The strong start partly provides the answer. Crayzee Banditt produces the majority of the opening songs and his almost epic, wide and expansive sound allows more than enough room for Jen to shine. Pose On Da Phone proves the point and, with strong follow-ups Architect and Get That Dough, the momentum is imposed from the start.
The Rude Kid-produced Sunshine marks a change. The content is street, but the almost uplifting beat conjures a mood that reaches its apex in the corny but infectious You're A Star. Diamonds is the now near-obligatory electro effort and, even without the amusing opening ('call her, call her... oi, man's tryna talk to you, come 'ere man'), Banditt's beat is full and rich. Such beats offset both of Insomniax's dull and forgettable productions on Desert Storm and None Of Their Guys and, with the latter being a freestyle comprising all of Jendor's biggest bars that's crying out for a hype grime or dubstep beat.

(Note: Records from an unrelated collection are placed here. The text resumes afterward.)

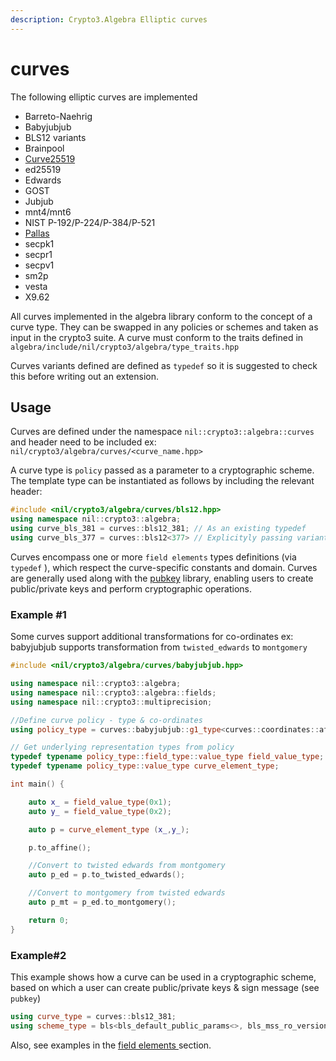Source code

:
 ```yaml
---
description: Crypto3.Algebra Elliptic curves
---
```


# curves

The following elliptic curves are implemented

- Barreto-Naehrig
- Babyjubjub
- BLS12 variants
- Brainpool
- [Curve25519](https://datatracker.ietf.org/doc/html/rfc7748#section-4.1)
- ed25519
- Edwards
- GOST
- Jubjub
- mnt4/mnt6
- NIST P-192/P-224/P-384/P-521
- [Pallas](https://zips.z.cash/protocol/protocol.pdf#pallasandvesta)
- secpk1
- secpr1
- secpv1
- sm2p
- vesta
- X9.62

All curves implemented in the algebra library conform to the concept of a curve type. They can be swapped in any policies or schemes and taken as input in the crypto3 suite. A curve must conform to the traits defined in `algebra/include/nil/crypto3/algebra/type_traits.hpp`

Curves variants defined are defined as `typedef` so it is suggested to check this before writing out an extension.

## Usage

Curves are defined under the namespace `nil::crypto3::algebra::curves` and header need to be included ex: `nil/crypto3/algebra/curves/<curve_name.hpp>`

A curve type is `policy` passed as a parameter to a cryptographic scheme. The template type can be instantiated as follows by including the relevant header:

```cpp
#include <nil/crypto3/algebra/curves/bls12.hpp>
using namespace nil::crypto3::algebra;
using curve_bls_381 = curves::bls12_381; // As an existing typedef
using curve_bls_377 = curves::bls12<377> // Explicityly passing variant
```

Curves encompass one or more `field elements` types definitions (via `typedef` ), which respect the curve-specific constants and domain. Curves are generally used along with the [pubkey](https://github.com/NilFoundation/crypto3-pubkey) library, enabling users to create public/private keys and perform cryptographic operations.

### Example #1

Some curves support additional transformations for co-ordinates ex: babyjubjub supports transformation from `twisted_edwards` to `montgomery`

```cpp
#include <nil/crypto3/algebra/curves/babyjubjub.hpp>

using namespace nil::crypto3::algebra;
using namespace nil::crypto3::algebra::fields;
using namespace nil::crypto3::multiprecision;

//Define curve policy - type & co-ordinates
using policy_type = curves::babyjubjub::g1_type<curves::coordinates::affine, curves::forms::montgomery>;

// Get underlying representation types from policy
typedef typename policy_type::field_type::value_type field_value_type;
typedef typename policy_type::value_type curve_element_type;

int main() {

    auto x_ = field_value_type(0x1);
    auto y_ = field_value_type(0x2);

    auto p = curve_element_type (x_,y_);

    p.to_affine();

    //Convert to twisted edwards from montgomery
    auto p_ed = p.to_twisted_edwards();

    //Convert to montgomery from twisted edwards
    auto p_mt = p_ed.to_montgomery();

    return 0;
}
```

### Example#2

This example shows how a curve can be used in a cryptographic scheme, based on which a user can create public/private keys & sign message (see `pubkey`)

```cpp
using curve_type = curves::bls12_381;
using scheme_type = bls<bls_default_public_params<>, bls_mss_ro_version, bls_basic_scheme, curve_type>;
```

Also, see examples in the [field elements ](field)section.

Along with Pose On Da Phone, Damn and Scarface are highlights along with Cricket Bat. Despite being well-played on radio over a year ago, it's been slept-on with time and, here, Skepta's beat is refreshing in relation to some of the more hip-hop influenced beats.
Jendor simply shines on the mic throughout and, even though more out-and-out grime beats would have been nice, he has the temperament to lace hip hop well. For a South London MC, perhaps it would be naive not to expect it. Nevertheless, this is a fair effort. In grime terms, if Jen isn't a grandmaster then he can't be far off.